How unsafe are unsafeThawArray# and unsafeFreezeArray#

Simon Marlow marlowsd at gmail.com
Fri Mar 9 13:26:34 CET 2012


On 09/03/2012 11:44, John Meacham wrote:
> Out of curiosity, Is the reason you keep track of mutable vs not
> mutable heap allocations in order to optimize the generational garbage
> collector? as in, if a non-mutable value is placed in an older
> generation you don't need to worry about it being updated with a link
> to a newer one or is there another reason you keep track of it? Is it
> a pure optimization or needed for correctness?

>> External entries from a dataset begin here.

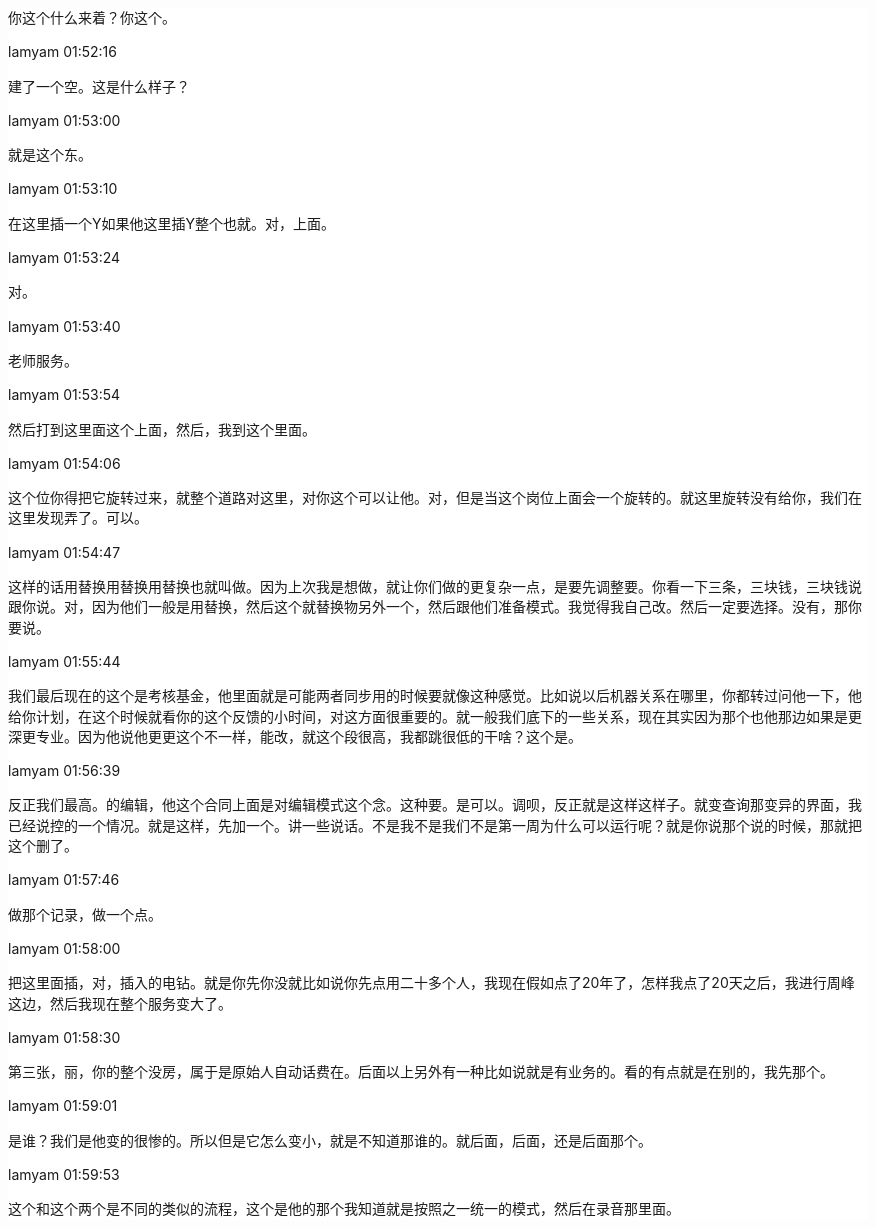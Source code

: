 你这个什么来着？你这个。

lamyam 01:52:16

建了一个空。这是什么样子？

lamyam 01:53:00

就是这个东。

lamyam 01:53:10

在这里插一个Y如果他这里插Y整个也就。对，上面。

lamyam 01:53:24

对。

lamyam 01:53:40

老师服务。

lamyam 01:53:54

然后打到这里面这个上面，然后，我到这个里面。

lamyam 01:54:06

这个位你得把它旋转过来，就整个道路对这里，对你这个可以让他。对，但是当这个岗位上面会一个旋转的。就这里旋转没有给你，我们在这里发现弄了。可以。

lamyam 01:54:47

这样的话用替换用替换用替换也就叫做。因为上次我是想做，就让你们做的更复杂一点，是要先调整要。你看一下三条，三块钱，三块钱说跟你说。对，因为他们一般是用替换，然后这个就替换物另外一个，然后跟他们准备模式。我觉得我自己改。然后一定要选择。没有，那你要说。

lamyam 01:55:44

我们最后现在的这个是考核基金，他里面就是可能两者同步用的时候要就像这种感觉。比如说以后机器关系在哪里，你都转过问他一下，他给你计划，在这个时候就看你的这个反馈的小时间，对这方面很重要的。就一般我们底下的一些关系，现在其实因为那个也他那边如果是更深更专业。因为他说他更更这个不一样，能改，就这个段很高，我都跳很低的干啥？这个是。

lamyam 01:56:39

反正我们最高。的编辑，他这个合同上面是对编辑模式这个念。这种要。是可以。调呗，反正就是这样这样子。就变查询那变异的界面，我已经说控的一个情况。就是这样，先加一个。讲一些说话。不是我不是我们不是第一周为什么可以运行呢？就是你说那个说的时候，那就把这个删了。

lamyam 01:57:46

做那个记录，做一个点。

lamyam 01:58:00

把这里面插，对，插入的电钻。就是你先你没就比如说你先点用二十多个人，我现在假如点了20年了，怎样我点了20天之后，我进行周峰这边，然后我现在整个服务变大了。

lamyam 01:58:30

第三张，丽，你的整个没房，属于是原始人自动话费在。后面以上另外有一种比如说就是有业务的。看的有点就是在别的，我先那个。

lamyam 01:59:01

是谁？我们是他变的很惨的。所以但是它怎么变小，就是不知道那谁的。就后面，后面，还是后面那个。

lamyam 01:59:53

这个和这个两个是不同的类似的流程，这个是他的那个我知道就是按照之一统一的模式，然后在录音那里面。
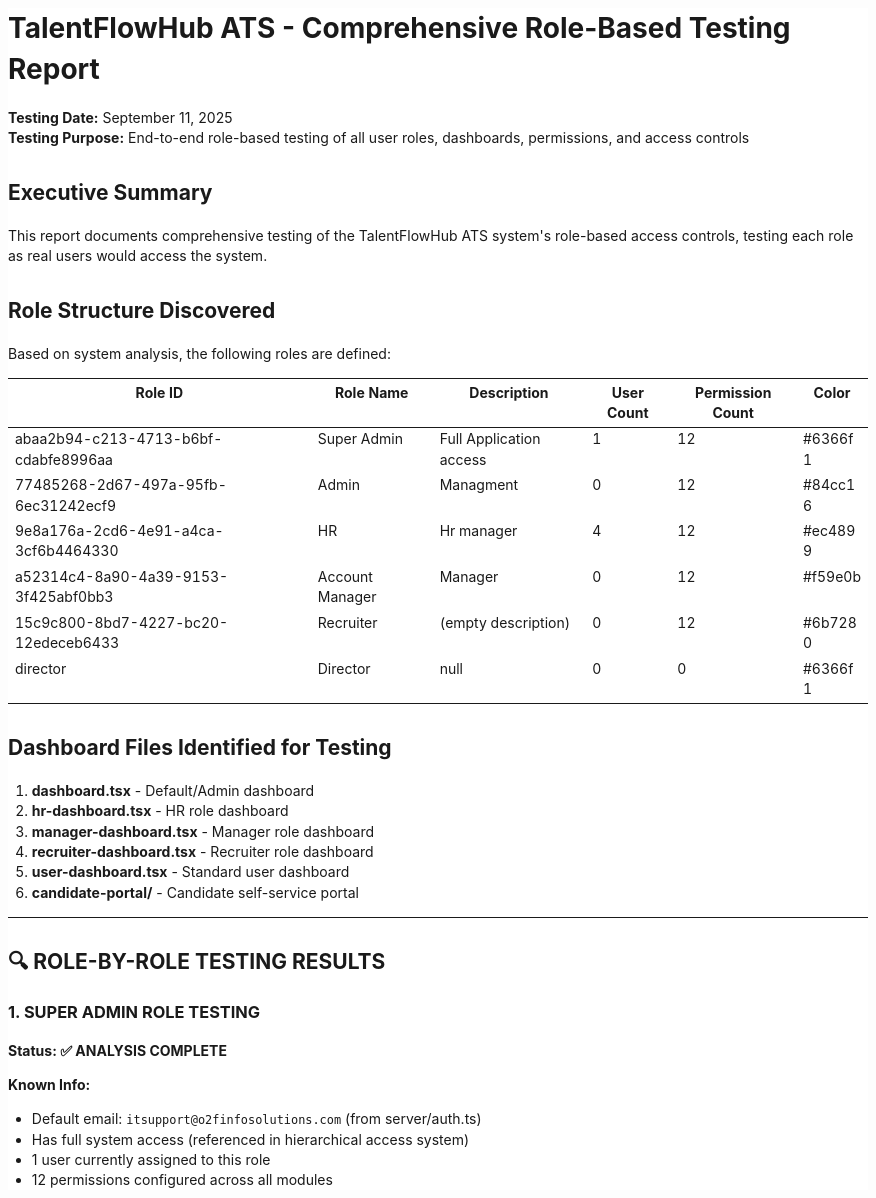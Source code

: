 # TalentFlowHub ATS - Comprehensive Role-Based Testing Report

**Testing Date:** September 11, 2025  
**Testing Purpose:** End-to-end role-based testing of all user roles, dashboards, permissions, and access controls

## Executive Summary

This report documents comprehensive testing of the TalentFlowHub ATS system's role-based access controls, testing each role as real users would access the system.

## Role Structure Discovered

Based on system analysis, the following roles are defined:

| Role ID | Role Name | Description | User Count | Permission Count | Color |
|---------|-----------|-------------|------------|------------------|-------|
| abaa2b94-c213-4713-b6bf-cdabfe8996aa | Super Admin | Full Application access | 1 | 12 | #6366f1 |
| 77485268-2d67-497a-95fb-6ec31242ecf9 | Admin | Managment | 0 | 12 | #84cc16 |
| 9e8a176a-2cd6-4e91-a4ca-3cf6b4464330 | HR | Hr manager | 4 | 12 | #ec4899 |
| a52314c4-8a90-4a39-9153-3f425abf0bb3 | Account Manager | Manager | 0 | 12 | #f59e0b |
| 15c9c800-8bd7-4227-bc20-12edeceb6433 | Recruiter | (empty description) | 0 | 12 | #6b7280 |
| director | Director | null | 0 | 0 | #6366f1 |

## Dashboard Files Identified for Testing

1. **dashboard.tsx** - Default/Admin dashboard
2. **hr-dashboard.tsx** - HR role dashboard  
3. **manager-dashboard.tsx** - Manager role dashboard
4. **recruiter-dashboard.tsx** - Recruiter role dashboard
5. **user-dashboard.tsx** - Standard user dashboard
6. **candidate-portal/** - Candidate self-service portal

---

## 🔍 ROLE-BY-ROLE TESTING RESULTS

### 1. SUPER ADMIN ROLE TESTING
**Status: ✅ ANALYSIS COMPLETE**

**Known Info:**
- Default email: `itsupport@o2finfosolutions.com` (from server/auth.ts)
- Has full system access (referenced in hierarchical access system)  
- 1 user currently assigned to this role
- 12 permissions configured across all modules
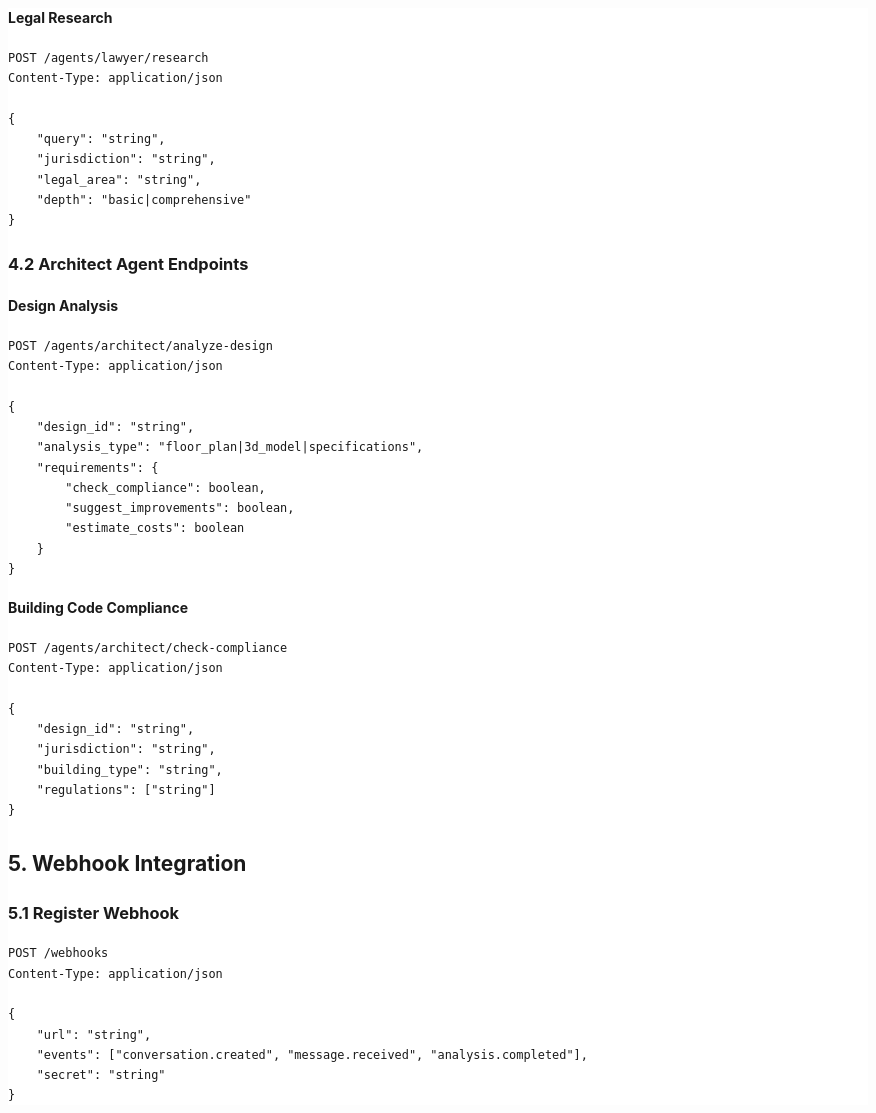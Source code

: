#### Legal Research
```http
POST /agents/lawyer/research
Content-Type: application/json

{
    "query": "string",
    "jurisdiction": "string",
    "legal_area": "string",
    "depth": "basic|comprehensive"
}
```

### 4.2 Architect Agent Endpoints

#### Design Analysis
```http
POST /agents/architect/analyze-design
Content-Type: application/json

{
    "design_id": "string",
    "analysis_type": "floor_plan|3d_model|specifications",
    "requirements": {
        "check_compliance": boolean,
        "suggest_improvements": boolean,
        "estimate_costs": boolean
    }
}
```

#### Building Code Compliance
```http
POST /agents/architect/check-compliance
Content-Type: application/json

{
    "design_id": "string",
    "jurisdiction": "string",
    "building_type": "string",
    "regulations": ["string"]
}
```

## 5. Webhook Integration

### 5.1 Register Webhook
```http
POST /webhooks
Content-Type: application/json

{
    "url": "string",
    "events": ["conversation.created", "message.received", "analysis.completed"],
    "secret": "string"
}
```
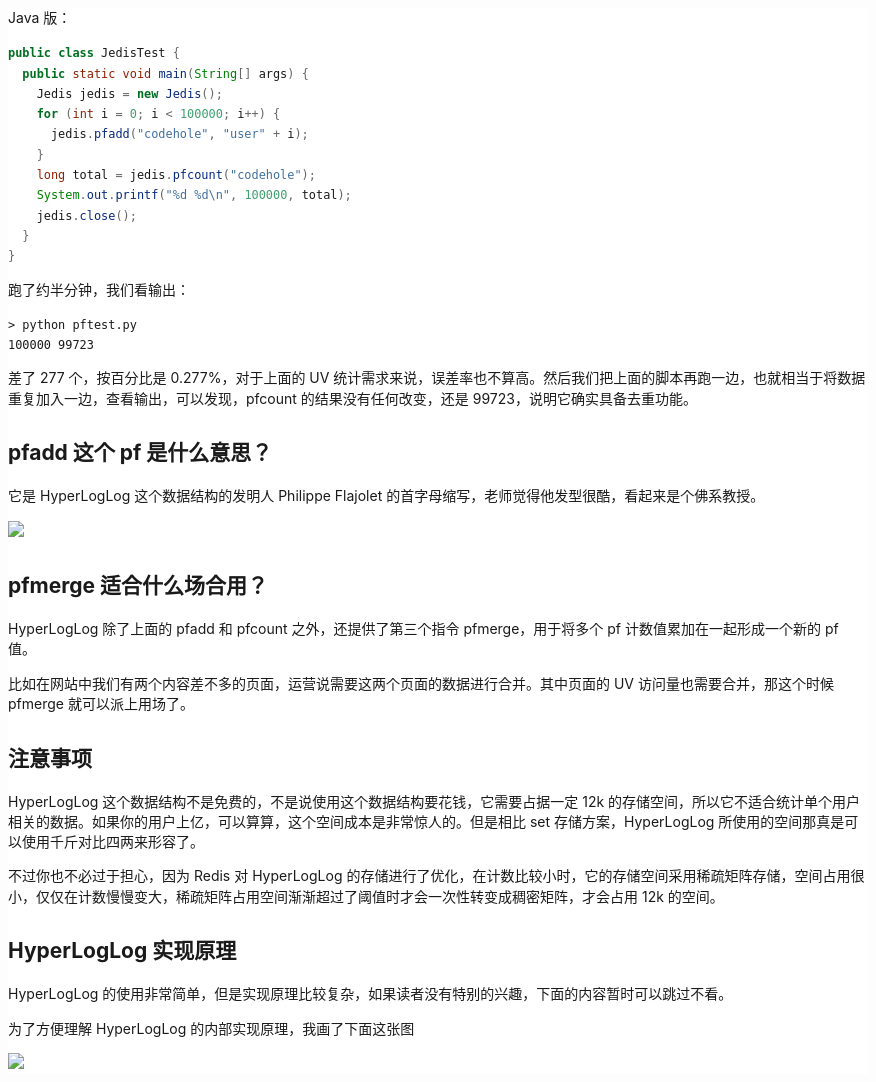 Java 版：

```java
public class JedisTest {
  public static void main(String[] args) {
    Jedis jedis = new Jedis();
    for (int i = 0; i < 100000; i++) {
      jedis.pfadd("codehole", "user" + i);
    }
    long total = jedis.pfcount("codehole");
    System.out.printf("%d %d\n", 100000, total);
    jedis.close();
  }
}
```

跑了约半分钟，我们看输出：

```
> python pftest.py
100000 99723
```

差了 277 个，按百分比是 0.277%，对于上面的 UV 统计需求来说，误差率也不算高。然后我们把上面的脚本再跑一边，也就相当于将数据重复加入一边，查看输出，可以发现，pfcount 的结果没有任何改变，还是 99723，说明它确实具备去重功能。

## pfadd 这个 pf 是什么意思？

它是 HyperLogLog 这个数据结构的发明人 Philippe Flajolet 的首字母缩写，老师觉得他发型很酷，看起来是个佛系教授。

![](https://user-gold-cdn.xitu.io/2018/7/12/1648f09fa1a77152?w=300&h=242&f=jpeg&s=24061)

## pfmerge 适合什么场合用？

HyperLogLog 除了上面的 pfadd 和 pfcount 之外，还提供了第三个指令 pfmerge，用于将多个 pf 计数值累加在一起形成一个新的 pf 值。

比如在网站中我们有两个内容差不多的页面，运营说需要这两个页面的数据进行合并。其中页面的 UV 访问量也需要合并，那这个时候 pfmerge 就可以派上用场了。

## 注意事项

HyperLogLog 这个数据结构不是免费的，不是说使用这个数据结构要花钱，它需要占据一定 12k 的存储空间，所以它不适合统计单个用户相关的数据。如果你的用户上亿，可以算算，这个空间成本是非常惊人的。但是相比 set 存储方案，HyperLogLog 所使用的空间那真是可以使用千斤对比四两来形容了。

不过你也不必过于担心，因为 Redis 对 HyperLogLog 的存储进行了优化，在计数比较小时，它的存储空间采用稀疏矩阵存储，空间占用很小，仅仅在计数慢慢变大，稀疏矩阵占用空间渐渐超过了阈值时才会一次性转变成稠密矩阵，才会占用 12k 的空间。

## HyperLogLog 实现原理

HyperLogLog 的使用非常简单，但是实现原理比较复杂，如果读者没有特别的兴趣，下面的内容暂时可以跳过不看。

为了方便理解 HyperLogLog 的内部实现原理，我画了下面这张图

![](https://user-gold-cdn.xitu.io/2018/7/12/1648f0af2621881b?w=1102&h=692&f=png&s=53467)
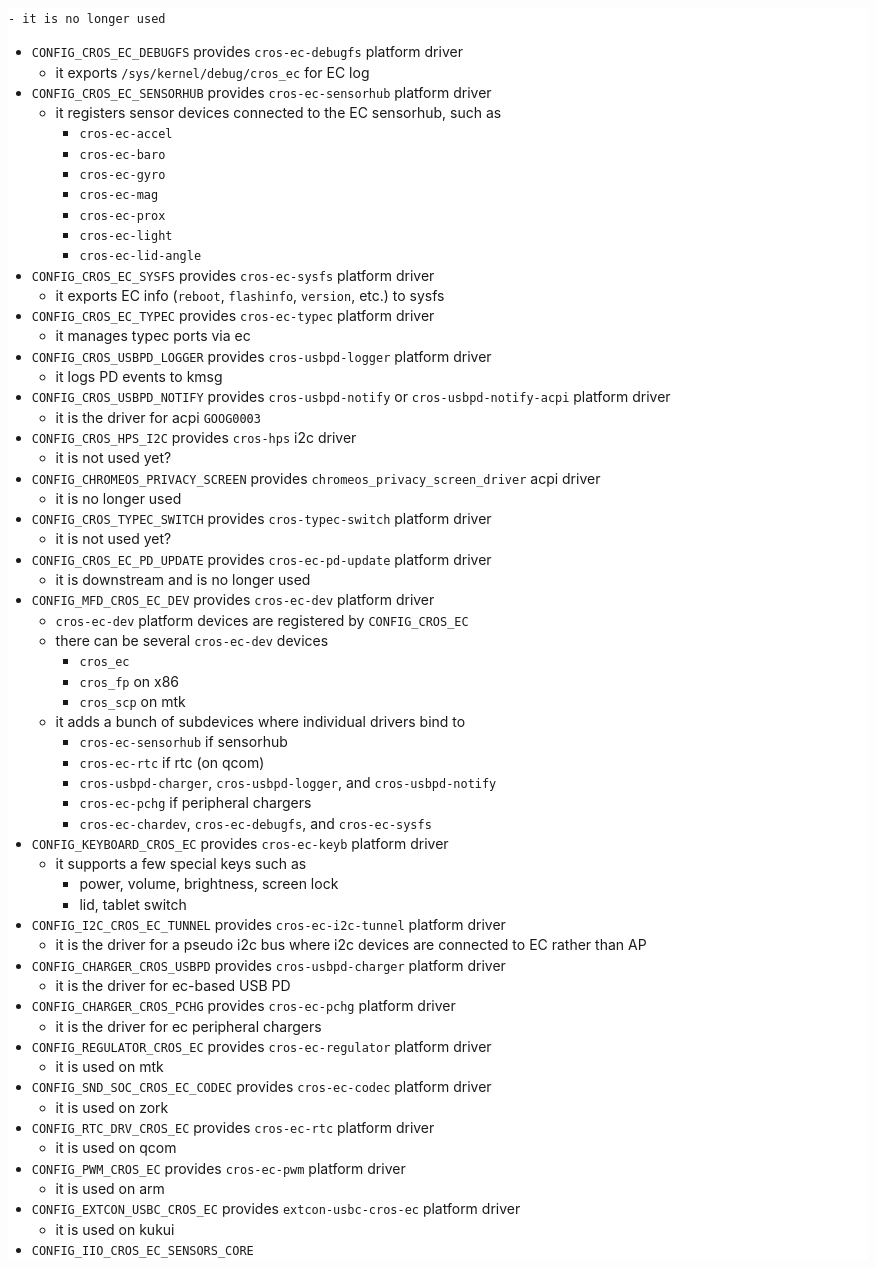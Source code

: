     - it is no longer used
  - `CONFIG_CROS_EC_DEBUGFS` provides `cros-ec-debugfs` platform driver
    - it exports `/sys/kernel/debug/cros_ec` for EC log
  - `CONFIG_CROS_EC_SENSORHUB` provides `cros-ec-sensorhub` platform driver
    - it registers sensor devices connected to the EC sensorhub, such as
      - `cros-ec-accel`
      - `cros-ec-baro`
      - `cros-ec-gyro`
      - `cros-ec-mag`
      - `cros-ec-prox`
      - `cros-ec-light`
      - `cros-ec-lid-angle`
  - `CONFIG_CROS_EC_SYSFS` provides `cros-ec-sysfs` platform driver
    - it exports EC info (`reboot`, `flashinfo`, `version`, etc.) to sysfs
  - `CONFIG_CROS_EC_TYPEC` provides `cros-ec-typec` platform driver
    - it manages typec ports via ec
  - `CONFIG_CROS_USBPD_LOGGER` provides `cros-usbpd-logger` platform driver
    - it logs PD events to kmsg
  - `CONFIG_CROS_USBPD_NOTIFY` provides `cros-usbpd-notify` or
    `cros-usbpd-notify-acpi` platform driver
    - it is the driver for acpi `GOOG0003`
  - `CONFIG_CROS_HPS_I2C`  provides `cros-hps` i2c driver
    - it is not used yet?
  - `CONFIG_CHROMEOS_PRIVACY_SCREEN` provides `chromeos_privacy_screen_driver`
    acpi driver
    - it is no longer used
  - `CONFIG_CROS_TYPEC_SWITCH` provides `cros-typec-switch` platform driver
    - it is not used yet?
  - `CONFIG_CROS_EC_PD_UPDATE` provides `cros-ec-pd-update` platform driver
    - it is downstream and is no longer used
- `CONFIG_MFD_CROS_EC_DEV` provides `cros-ec-dev` platform driver
  - `cros-ec-dev` platform devices are registered by `CONFIG_CROS_EC`
  - there can be several `cros-ec-dev` devices
    - `cros_ec`
    - `cros_fp` on x86
    - `cros_scp` on mtk
  - it adds a bunch of subdevices where individual drivers bind to
    - `cros-ec-sensorhub` if sensorhub
    - `cros-ec-rtc` if rtc (on qcom)
    - `cros-usbpd-charger`, `cros-usbpd-logger`, and `cros-usbpd-notify`
    - `cros-ec-pchg` if peripheral chargers
    - `cros-ec-chardev`, `cros-ec-debugfs`, and `cros-ec-sysfs`
- `CONFIG_KEYBOARD_CROS_EC` provides `cros-ec-keyb` platform driver
  - it supports a few special keys such as 
    - power, volume, brightness, screen lock
    - lid, tablet switch
- `CONFIG_I2C_CROS_EC_TUNNEL` provides `cros-ec-i2c-tunnel` platform driver
  - it is the driver for a pseudo i2c bus where i2c devices are connected to
    EC rather than AP
- `CONFIG_CHARGER_CROS_USBPD` provides `cros-usbpd-charger` platform driver
  - it is the driver for ec-based USB PD
- `CONFIG_CHARGER_CROS_PCHG` provides `cros-ec-pchg` platform driver
  - it is the driver for ec peripheral chargers
- `CONFIG_REGULATOR_CROS_EC` provides `cros-ec-regulator` platform driver
  - it is used on mtk
- `CONFIG_SND_SOC_CROS_EC_CODEC` provides `cros-ec-codec` platform driver
  - it is used on zork
- `CONFIG_RTC_DRV_CROS_EC` provides `cros-ec-rtc` platform driver
  - it is used on qcom
- `CONFIG_PWM_CROS_EC` provides `cros-ec-pwm` platform driver
  - it is used on arm
- `CONFIG_EXTCON_USBC_CROS_EC` provides `extcon-usbc-cros-ec` platform driver
  - it is used on kukui
- `CONFIG_IIO_CROS_EC_SENSORS_CORE`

It's for correctness - this is how we track all the pointers from the 
old generation to the new generation.

There are lots of different ways of doing generational GC write 
barriers, and indeeed GHC uses a mixture of different methods: a 
remembered set for updated thunks and mutated IORefs, and a card table 
for arrays.  Mutable arrays normally stay in the remembered set 
continuously, so that the write barrier for array mutation doesn't have 
to worry about adding the array to the remembered set, but it does 
modify the card table.  An immutable array can be dropped from the 
remembered set, but only once all its pointers are safely pointing to 
the old generation.  But then, unsafeThawArray has to put it back in the 
remembered set again.

Once upon a time all the mutable objects were in the remembered set, but 
gradually we've been moving away from this and adding them to the 
remembered set only when they get modified.  There are a few objects 
that still use the old method: TVars, for example.

> A weakness of jhc right now is its stop the world garbage collector,
> so far, I have been mitigating it by not creating garbage whenever
> possible, I do an escape analysis and allocate values on the stack
> when possible, and recognize linear uses of heap value in some
> circumstances and re-use heap locations directly (like when a cons
> cell is deconstructed and another is constructed right away I can
> reuse the spacue in certain cases) but eventually a full GC needs to
> run and it blocks the whole runtime which is particularly not good for
> embedded targets (where jhc seems to be thriving at the moment.). My
> unsafeFreeze and unsafeThaw are currently NOPs. frozen arrays are just
> a newtype of non-frozen ones (see
> http://repetae.net/dw/darcsweb.cgi?r=jhc;a=headblob;f=/lib/jhc-prim/Jhc/Prim/Array.hs)

Interesting - we do generational GC instead of escape analysis and other 
"compile-time GC" techniques.  IMO, generational GC is a necessity, and 
once you have it, you don't need to worry so much about short-lived 
allocation because it all gets recycled in the cache.  (try +RTS -G1 
sometime to see the difference between generational GC and ordinary 
2-space copying).

On the other hand, generational GC does give rise to some strange 
performance characteristics, especially with mutable objects and 
sometimes laziness.  And it doesn't solve the pause time problem, except 
that the long pauses are less frequent.  Improving pause times is high 
up my list of things we want to do in the GC.